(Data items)
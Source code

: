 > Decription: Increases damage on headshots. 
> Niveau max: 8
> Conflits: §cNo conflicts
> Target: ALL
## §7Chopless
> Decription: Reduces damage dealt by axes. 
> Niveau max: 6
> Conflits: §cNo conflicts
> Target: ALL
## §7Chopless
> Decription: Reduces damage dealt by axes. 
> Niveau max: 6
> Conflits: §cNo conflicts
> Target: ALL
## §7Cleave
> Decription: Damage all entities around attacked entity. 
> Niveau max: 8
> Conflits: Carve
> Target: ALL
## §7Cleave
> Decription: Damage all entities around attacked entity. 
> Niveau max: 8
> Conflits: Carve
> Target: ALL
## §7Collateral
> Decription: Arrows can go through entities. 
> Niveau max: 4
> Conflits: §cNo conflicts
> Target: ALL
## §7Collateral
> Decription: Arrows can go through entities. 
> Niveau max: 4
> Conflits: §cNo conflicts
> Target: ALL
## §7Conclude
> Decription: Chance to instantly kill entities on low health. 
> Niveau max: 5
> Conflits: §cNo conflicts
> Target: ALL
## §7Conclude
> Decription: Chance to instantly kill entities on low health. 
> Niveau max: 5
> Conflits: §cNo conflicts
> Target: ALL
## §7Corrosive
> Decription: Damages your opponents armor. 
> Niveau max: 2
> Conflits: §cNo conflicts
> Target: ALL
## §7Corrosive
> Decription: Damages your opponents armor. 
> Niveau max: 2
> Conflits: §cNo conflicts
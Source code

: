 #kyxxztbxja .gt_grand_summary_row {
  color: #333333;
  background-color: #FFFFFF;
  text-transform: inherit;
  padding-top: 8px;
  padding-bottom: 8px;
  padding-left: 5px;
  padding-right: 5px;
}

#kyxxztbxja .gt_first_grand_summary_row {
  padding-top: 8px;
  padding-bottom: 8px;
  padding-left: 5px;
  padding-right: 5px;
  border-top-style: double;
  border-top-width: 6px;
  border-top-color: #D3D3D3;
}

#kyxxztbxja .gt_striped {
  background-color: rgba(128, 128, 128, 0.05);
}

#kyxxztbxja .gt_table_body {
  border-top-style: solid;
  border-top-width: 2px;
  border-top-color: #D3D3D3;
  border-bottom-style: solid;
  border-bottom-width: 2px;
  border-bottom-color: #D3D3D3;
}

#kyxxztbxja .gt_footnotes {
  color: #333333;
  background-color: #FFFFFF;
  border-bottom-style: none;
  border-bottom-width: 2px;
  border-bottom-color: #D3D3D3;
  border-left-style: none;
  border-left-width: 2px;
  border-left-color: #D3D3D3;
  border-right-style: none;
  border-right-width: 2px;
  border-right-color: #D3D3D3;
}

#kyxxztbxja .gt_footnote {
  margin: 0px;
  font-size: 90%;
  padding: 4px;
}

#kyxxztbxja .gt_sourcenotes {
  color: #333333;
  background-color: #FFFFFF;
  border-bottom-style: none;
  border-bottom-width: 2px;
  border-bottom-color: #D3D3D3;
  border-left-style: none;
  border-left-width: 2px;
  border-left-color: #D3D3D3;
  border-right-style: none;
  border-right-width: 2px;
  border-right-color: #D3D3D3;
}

### What the task asks
Every line of the data is to be retyped without alteration.

### Solved exercise
Source code

: > Decription: Increases damage on headshots. 
> Niveau max: 8
> Conflits: §cNo conflicts
> Target: ALL
## §7Chopless
> Decription: Reduces damage dealt by axes. 
> Niveau max: 6
> Conflits: §cNo conflicts
> Target: ALL
## §7Chopless
> Decription: Reduces damage dealt by axes. 
> Niveau max: 6
> Conflits: §cNo conflicts
> Target: ALL
## §7Cleave
> Decription: Damage all entities around attacked entity. 
> Niveau max: 8
> Conflits: Carve
> Target: ALL
## §7Cleave
> Decription: Damage all entities around attacked entity. 
> Niveau max: 8
> Conflits: Carve
> Target: ALL
## §7Collateral
> Decription: Arrows can go through entities. 
> Niveau max: 4
> Conflits: §cNo conflicts
> Target: ALL
## §7Collateral
> Decription: Arrows can go through entities. 
> Niveau max: 4
> Conflits: §cNo conflicts
> Target: ALL
## §7Conclude
> Decription: Chance to instantly kill entities on low health. 
> Niveau max: 5
> Conflits: §cNo conflicts
> Target: ALL
## §7Conclude
> Decription: Chance to instantly kill entities on low health. 
> Niveau max: 5
> Conflits: §cNo conflicts
> Target: ALL
## §7Corrosive
> Decription: Damages your opponents armor. 
> Niveau max: 2
> Conflits: §cNo conflicts
> Target: ALL
## §7Corrosive
> Decription: Damages your opponents armor. 
> Niveau max: 2
> Conflits: §cNo conflicts
Source code

: #kyxxztbxja .gt_grand_summary_row {
  color: #333333;
  background-color: #FFFFFF;
  text-transform: inherit;
  padding-top: 8px;
  padding-bottom: 8px;
  padding-left: 5px;
  padding-right: 5px;
}

#kyxxztbxja .gt_first_grand_summary_row {
  padding-top: 8px;
  padding-bottom: 8px;
  padding-left: 5px;
  padding-right: 5px;
  border-top-style: double;
  border-top-width: 6px;
  border-top-color: #D3D3D3;
}

#kyxxztbxja .gt_striped {
  background-color: rgba(128, 128, 128, 0.05);
}

#kyxxztbxja .gt_table_body {
  border-top-style: solid;
  border-top-width: 2px;
  border-top-color: #D3D3D3;
  border-bottom-style: solid;
  border-bottom-width: 2px;
  border-bottom-color: #D3D3D3;
}

#kyxxztbxja .gt_footnotes {
  color: #333333;
  background-color: #FFFFFF;
  border-bottom-style: none;
  border-bottom-width: 2px;
  border-bottom-color: #D3D3D3;
  border-left-style: none;
  border-left-width: 2px;
  border-left-color: #D3D3D3;
  border-right-style: none;
  border-right-width: 2px;
  border-right-color: #D3D3D3;
}

#kyxxztbxja .gt_footnote {
  margin: 0px;
  font-size: 90%;
  padding: 4px;
}

#kyxxztbxja .gt_sourcenotes {
  color: #333333;
  background-color: #FFFFFF;
  border-bottom-style: none;
  border-bottom-width: 2px;
  border-bottom-color: #D3D3D3;
  border-left-style: none;
  border-left-width: 2px;
  border-left-color: #D3D3D3;
  border-right-style: none;
  border-right-width: 2px;
  border-right-color: #D3D3D3;
}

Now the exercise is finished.